Sjötulls BK
- Full name: Sjötulls Bollklubb
- Founded: 2002
- Ground: Träffen Gävle Sweden
- Chairman: Tore Åberg
- League: Division 3 Södra Norrland
- 2010: Division 4 Gästrikland, 1st (Promoted)
| Home colours |

= Sjötulls BK =

Swedish football club

Sjötulls BK is a Swedish football club located in Gävle in Gävleborg County.

==Background==
Sjötulls Bollklubb were founded in 2002 and played their first season in the Swedish football league in 2003 in Division 6 Gästrikland where they finished in a creditable 7th place. Since their inaugural season the club have made good progress and have been promoted three times, the most recent success being winning Division 4 Gästrikland in 2010.

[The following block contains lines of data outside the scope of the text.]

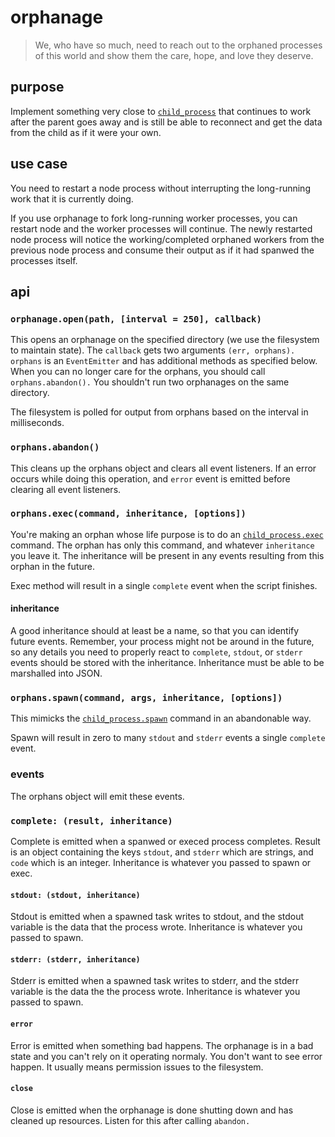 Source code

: orphanage
=========

> We, who have so much, need to reach out to the orphaned processes of this world and show them the care, hope, and love they deserve.

## purpose

Implement something very close to [`child_process`](http://nodejs.org/api/child_process.html) that continues to work after the parent goes away and is still be able to reconnect and get the data from the child as if it were your own.

## use case

You need to restart a node process without interrupting the long-running work that it is currently doing. 

If you use orphanage to fork long-running worker processes, you can restart node and the worker processes will continue. The newly restarted node process will notice the working/completed orphaned workers from the previous node process and consume their output as if it had spanwed the processes itself.

## api

### `orphanage.open(path, [interval = 250], callback)`

This opens an orphanage on the specified directory (we use the filesystem to maintain state). The `callback` gets two arguments `(err, orphans).` `orphans` is an `EventEmitter` and has additional methods as specified below. When you can no longer care for the orphans, you should call `orphans.abandon().` You shouldn't run two orphanages on the same directory.

The filesystem is polled for output from orphans based on the interval in milliseconds.

### `orphans.abandon()`

This cleans up the orphans object and clears all event listeners. If an error occurs while doing this operation, and `error` event is emitted before clearing all event listeners.

### `orphans.exec(command, inheritance, [options])`

You're making an orphan whose life purpose is to do an [`child_process.exec`](http://nodejs.org/api/child_process.html#child_process_child_process_exec_command_options_callback) command. The orphan has only this command, and whatever `inheritance` you leave it. The inheritance will be present in any events resulting from this orphan in the future.

Exec method will result in a single `complete` event when the script finishes.

#### inheritance

A good inheritance should at least be a name, so that you can identify future events. Remember, your process might not be around in the future, so any details you need to properly react to `complete`, `stdout`, or `stderr` events should be stored with the inheritance. Inheritance must be able to be marshalled into JSON.

### `orphans.spawn(command, args, inheritance, [options])`

This mimicks the [`child_process.spawn`](http://nodejs.org/api/child_process.html#child_process_child_process_spawn_command_args_options) command in an abandonable way.

Spawn will result in zero to many `stdout` and `stderr` events a single `complete` event.

### events

The orphans object will emit these events.

### `complete: (result, inheritance)`

Complete is emitted when a spanwed or execed process completes. Result is an object containing the keys `stdout`, and `stderr` which are strings, and `code` which is an integer. Inheritance is whatever you passed to spawn or exec.

#### `stdout: (stdout, inheritance)`

Stdout is emitted when a spawned task writes to stdout, and the stdout variable is the data that the process wrote. Inheritance is whatever you passed to spawn.

#### `stderr: (stderr, inheritance)`

Stderr is emitted when a spawned task writes to stderr, and the stderr variable is the data the the process wrote. Inheritance is whatever you passed to spawn.

#### `error`

Error is emitted when something bad happens. The orphanage is in a bad state and you can't rely on it operating normaly. You don't want to see error happen. It usually means permission issues to the filesystem.

#### `close`

Close is emitted when the orphanage is done shutting down and has cleaned up resources. Listen for this after calling `abandon.`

Since their foundation Sjötulls BK has participated mainly in the lower divisions of the Swedish football league system. The club currently plays in Division 3 Södra Norrland which is the fifth tier of Swedish football. They play their home matches at the Träffen in Gävle.

Sjötulls BK are affiliated to Gestriklands Fotbollförbund.

==Recent history==
In recent seasons Sjötulls BK have competed in the following divisions:

2011 – Division III, Södra Norrland

2010 – Division IV, Gästrikland

2009 – Division IV, Gästrikland

2008 – Division IV, Gästrikland

2007 – Division V, Gästrikland

2006 – Division VI, Gästrikland

2005 – Division VI, Gästrikland

2004 – Division VI, Gästrikland

2003 – Division VI, Gästrikland

==Attendances==

In recent seasons Sjötulls BK have had the following average attendances:

| Season | Average attendance | Division / Section | Level |
|---|---|---|---|
| 2008 | Not available | Div 4 Gästrikland | Tier 6 |
| 2009 | 74 | Div 4 Gästrikland | Tier 6 |
| 2010 | 66 | Div 4 Gästrikland | Tier 6 |

- Attendances are provided in the Publikliga sections of the Svenska Fotbollförbundet website.